DENVER (KDVR) — People aren’t being sent to the hospital with COVID nearly as much as they used to, but the Delta variant’s presence in Western Colorado has pushed some of its COVID measurements into ranges that would have triggered public safety precautions just a few months ago.

Throughout the pandemic and until late May, the state used the COVID dial to gauge the overall virus risk in each county.

The dial measured the one-week incidence rate, the weekly test positivity rate and hospitalization trends. Each of the three could land anywhere from Level Green to Level Purple (extreme risk).

Nobody is ringing alarms just yet. Alongside low hospitalization rates, the statewide rate for deaths among cases is at its lowest point since last summer, and although case rates have been trending slowly upward, they still remain at the same levels we saw in early June.

As far as hospitalizations go, every county in the Centennial State is still in the lowest-risk zone. All counties have had at least 12-14 days of decreasing or stable hospitalization numbers.

According to the other two metrics though, certain counties would have been in some of the COVID dial’s more intense categories if it was still being used today.

There are 10 counties where the one-week cumulative incidence average would have fallen into mid-range levels of the COVID dial.

Hinsdale, Mesa, Routt, Rio Blanco, Garfield, Archuleta, Summit, Alamosa and Huerfano counties would have each been Level Yellow: Concern.
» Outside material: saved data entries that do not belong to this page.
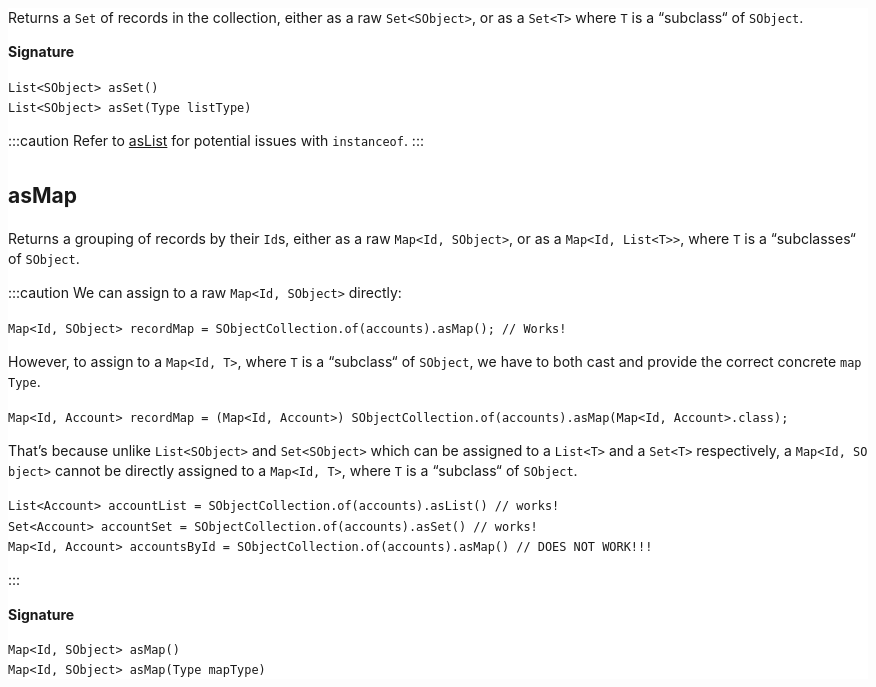 Returns a `Set` of records in the collection, either as a raw `Set<SObject>`, or as a `Set<T>` where `T` is a “subclass“ of `SObject`.

**Signature**

```
List<SObject> asSet()
List<SObject> asSet(Type listType)
```

:::caution
Refer to [asList](#asList) for potential issues with `instanceof`.
:::

## asMap

Returns a grouping of records by their `Id`s, either as a raw `Map<Id, SObject>`, or as a `Map<Id, List<T>>`, where `T` is a “subclasses“ of `SObject`.

:::caution
We can assign to a raw `Map<Id, SObject>` directly:

```
Map<Id, SObject> recordMap = SObjectCollection.of(accounts).asMap(); // Works!
```

However, to assign to a `Map<Id, T>`, where `T` is a “subclass“ of `SObject`, we have to both cast and provide the correct concrete `mapType`.

```
Map<Id, Account> recordMap = (Map<Id, Account>) SObjectCollection.of(accounts).asMap(Map<Id, Account>.class);
```

That’s because unlike `List<SObject>` and `Set<SObject>` which can be assigned to a `List<T>` and a `Set<T>` respectively, a `Map<Id, SObject>` cannot be directly assigned to a `Map<Id, T>`, where `T` is a “subclass“ of `SObject`.

```
List<Account> accountList = SObjectCollection.of(accounts).asList() // works!
Set<Account> accountSet = SObjectCollection.of(accounts).asSet() // works!
Map<Id, Account> accountsById = SObjectCollection.of(accounts).asMap() // DOES NOT WORK!!!
```

:::

**Signature**

```
Map<Id, SObject> asMap()
Map<Id, SObject> asMap(Type mapType)
```
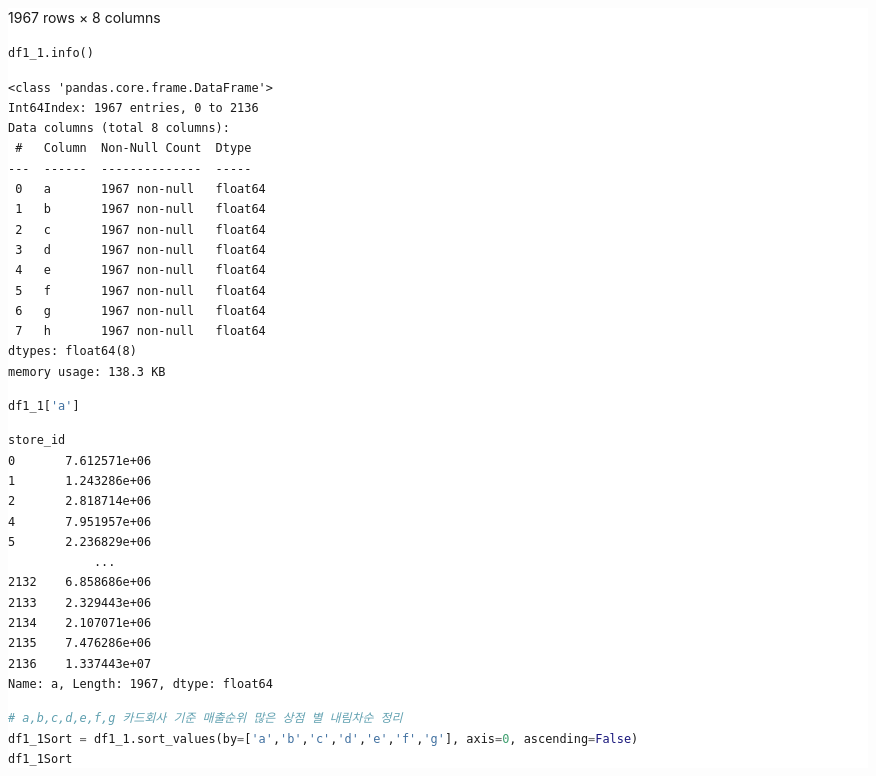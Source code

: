<p>1967 rows × 8 columns</p>
</div>




```python
df1_1.info()
```

    <class 'pandas.core.frame.DataFrame'>
    Int64Index: 1967 entries, 0 to 2136
    Data columns (total 8 columns):
     #   Column  Non-Null Count  Dtype  
    ---  ------  --------------  -----  
     0   a       1967 non-null   float64
     1   b       1967 non-null   float64
     2   c       1967 non-null   float64
     3   d       1967 non-null   float64
     4   e       1967 non-null   float64
     5   f       1967 non-null   float64
     6   g       1967 non-null   float64
     7   h       1967 non-null   float64
    dtypes: float64(8)
    memory usage: 138.3 KB
    


```python
df1_1['a']
```




    store_id
    0       7.612571e+06
    1       1.243286e+06
    2       2.818714e+06
    4       7.951957e+06
    5       2.236829e+06
                ...     
    2132    6.858686e+06
    2133    2.329443e+06
    2134    2.107071e+06
    2135    7.476286e+06
    2136    1.337443e+07
    Name: a, Length: 1967, dtype: float64




```python
# a,b,c,d,e,f,g 카드회사 기준 매출순위 많은 상점 별 내림차순 정리
df1_1Sort = df1_1.sort_values(by=['a','b','c','d','e','f','g'], axis=0, ascending=False)
df1_1Sort
```
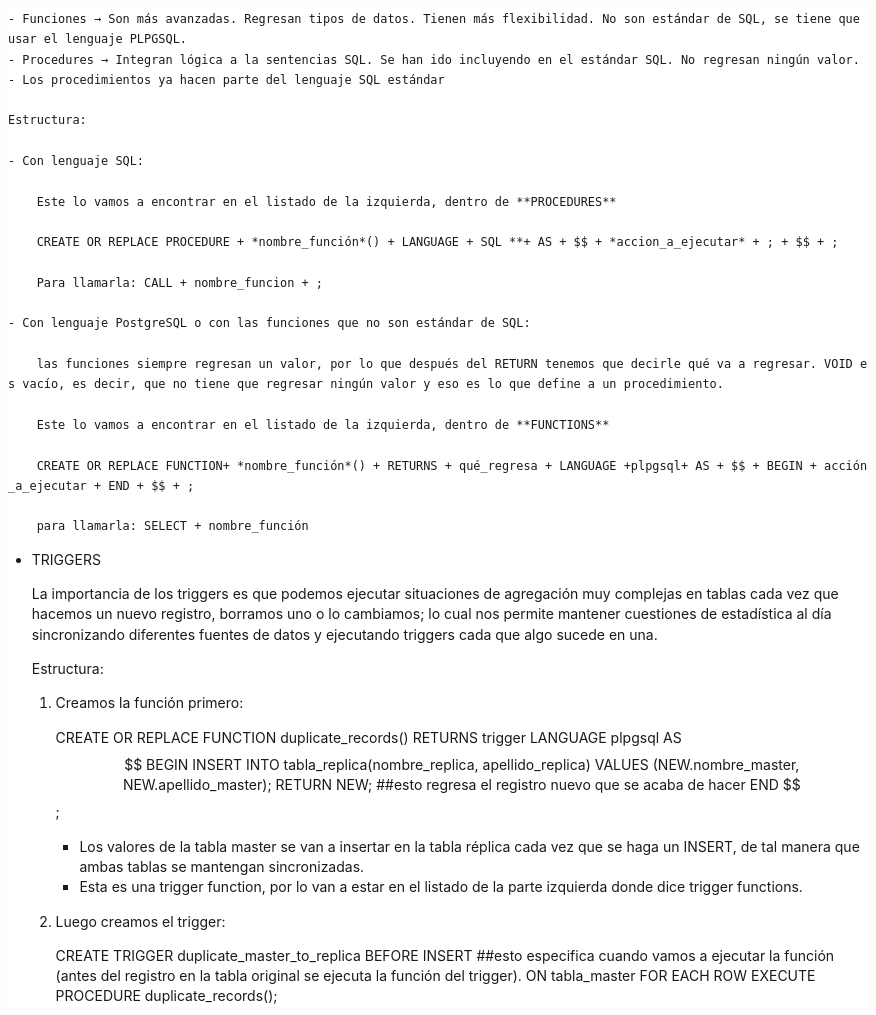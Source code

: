     - Funciones → Son más avanzadas. Regresan tipos de datos. Tienen más flexibilidad. No son estándar de SQL, se tiene que usar el lenguaje PLPGSQL.
    - Procedures → Integran lógica a la sentencias SQL. Se han ido incluyendo en el estándar SQL. No regresan ningún valor.
    - Los procedimientos ya hacen parte del lenguaje SQL estándar
    
    Estructura:
    
    - Con lenguaje SQL:
        
        Este lo vamos a encontrar en el listado de la izquierda, dentro de **PROCEDURES**
        
        CREATE OR REPLACE PROCEDURE + *nombre_función*() + LANGUAGE + SQL **+ AS + $$ + *accion_a_ejecutar* + ; + $$ + ;
        
        Para llamarla: CALL + nombre_funcion + ;
        
    - Con lenguaje PostgreSQL o con las funciones que no son estándar de SQL:
        
        las funciones siempre regresan un valor, por lo que después del RETURN tenemos que decirle qué va a regresar. VOID es vacío, es decir, que no tiene que regresar ningún valor y eso es lo que define a un procedimiento.
        
        Este lo vamos a encontrar en el listado de la izquierda, dentro de **FUNCTIONS**
        
        CREATE OR REPLACE FUNCTION+ *nombre_función*() + RETURNS + qué_regresa + LANGUAGE +plpgsql+ AS + $$ + BEGIN + acción_a_ejecutar + END + $$ + ;
        
        para llamarla: SELECT + nombre_función
        
- TRIGGERS
    
    La importancia de los triggers es que podemos ejecutar situaciones de agregación muy complejas en tablas cada vez que hacemos un nuevo registro, borramos uno o lo cambiamos; lo cual nos permite mantener cuestiones de estadística al día sincronizando diferentes fuentes de datos y ejecutando triggers cada que algo sucede en una.
    
    Estructura:
    
    1. Creamos la función primero:
        
        CREATE OR REPLACE FUNCTION duplicate_records() 
        RETURNS trigger
        LANGUAGE plpgsql
        AS $$
        BEGIN
        INSERT INTO tabla_replica(nombre_replica, apellido_replica)
        VALUES (NEW.nombre_master, NEW.apellido_master);
        RETURN NEW;   ##esto regresa el registro nuevo que se acaba de hacer
        END
        $$;
        
        - Los valores de la tabla master se van a insertar en la tabla réplica cada vez que se haga un INSERT, de tal manera que ambas tablas se mantengan sincronizadas.
        - Esta es una trigger function, por lo van a estar en el listado de la parte izquierda donde dice trigger functions.
    2. Luego creamos el trigger:
        
        CREATE TRIGGER duplicate_master_to_replica
        BEFORE INSERT   ##esto especifica cuando vamos a ejecutar la función (antes del registro en la tabla original se ejecuta la función del trigger).
        ON tabla_master 
        FOR EACH ROW
        EXECUTE PROCEDURE duplicate_records();
        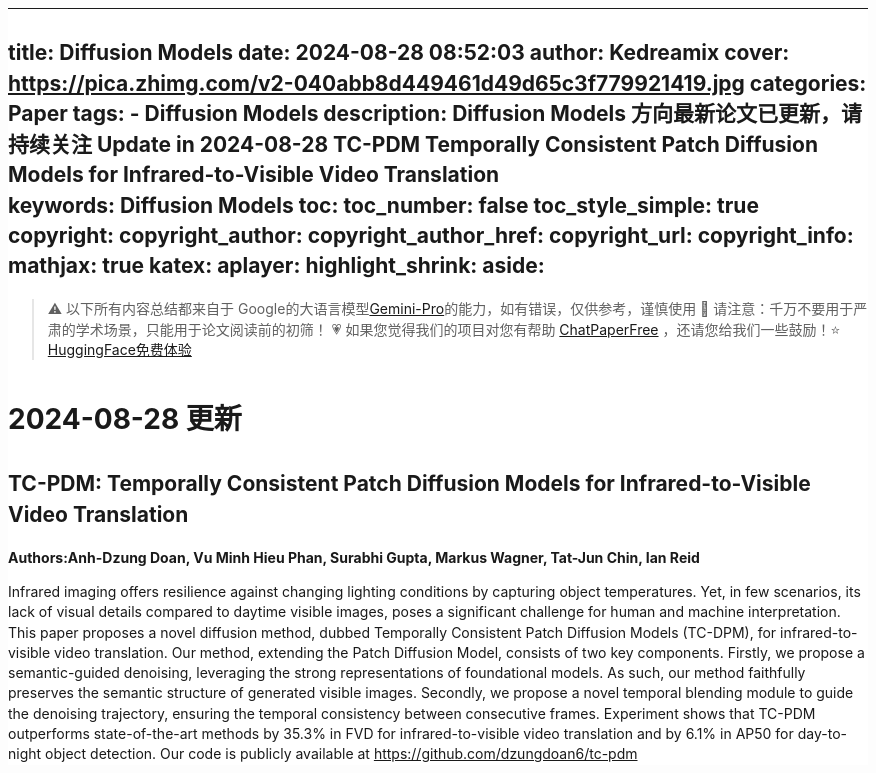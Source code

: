 
---
title: Diffusion Models
date: 2024-08-28 08:52:03
author: Kedreamix
cover: https://pica.zhimg.com/v2-040abb8d449461d49d65c3f779921419.jpg
categories: Paper
tags:
    - Diffusion Models
description: Diffusion Models 方向最新论文已更新，请持续关注 Update in 2024-08-28  TC-PDM Temporally Consistent Patch Diffusion Models for   Infrared-to-Visible Video Translation  
keywords: Diffusion Models
toc:
toc_number: false
toc_style_simple: true
copyright:
copyright_author:
copyright_author_href:
copyright_url:
copyright_info:
mathjax: true
katex:
aplayer:
highlight_shrink:
aside:
---

>⚠️ 以下所有内容总结都来自于 Google的大语言模型[Gemini-Pro](https://ai.google.dev/)的能力，如有错误，仅供参考，谨慎使用
>🔴 请注意：千万不要用于严肃的学术场景，只能用于论文阅读前的初筛！
>💗 如果您觉得我们的项目对您有帮助 [ChatPaperFree](https://github.com/Kedreamix/ChatPaperFree) ，还请您给我们一些鼓励！⭐️ [HuggingFace免费体验](https://huggingface.co/spaces/Kedreamix/ChatPaperFree)

# 2024-08-28 更新


## TC-PDM: Temporally Consistent Patch Diffusion Models for   Infrared-to-Visible Video Translation

**Authors:Anh-Dzung Doan, Vu Minh Hieu Phan, Surabhi Gupta, Markus Wagner, Tat-Jun Chin, Ian Reid**

Infrared imaging offers resilience against changing lighting conditions by capturing object temperatures. Yet, in few scenarios, its lack of visual details compared to daytime visible images, poses a significant challenge for human and machine interpretation. This paper proposes a novel diffusion method, dubbed Temporally Consistent Patch Diffusion Models (TC-DPM), for infrared-to-visible video translation. Our method, extending the Patch Diffusion Model, consists of two key components. Firstly, we propose a semantic-guided denoising, leveraging the strong representations of foundational models. As such, our method faithfully preserves the semantic structure of generated visible images. Secondly, we propose a novel temporal blending module to guide the denoising trajectory, ensuring the temporal consistency between consecutive frames. Experiment shows that TC-PDM outperforms state-of-the-art methods by 35.3% in FVD for infrared-to-visible video translation and by 6.1% in AP50 for day-to-night object detection. Our code is publicly available at https://github.com/dzungdoan6/tc-pdm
Moffatt County, which now has the highest cumulative incidence, would have been in the Level Orange: High Risk category.

The one-week average positivity would have put a similar amount of counties in mid-caution levels and even higher.

One-week positivity rates in seven Colorado counties would have put them into the Level Red: Severe Risk category — the COVID dial’s second-highest level.

Hinsdale, Dolores, Lake, Custer, Moffat, Clear Creek and Ouray counties each have a one-week test positivity rate of more than 10%. Hinsdale alone is a 33.3% positivity rate.

San Miguel, Summit, Archuleta and Saguache counties would each have fallen into Level Orange. Rio Blanco, Eagle, Garfield, Weld, Lincoln and Las Animas counties would have been at Level Yellow.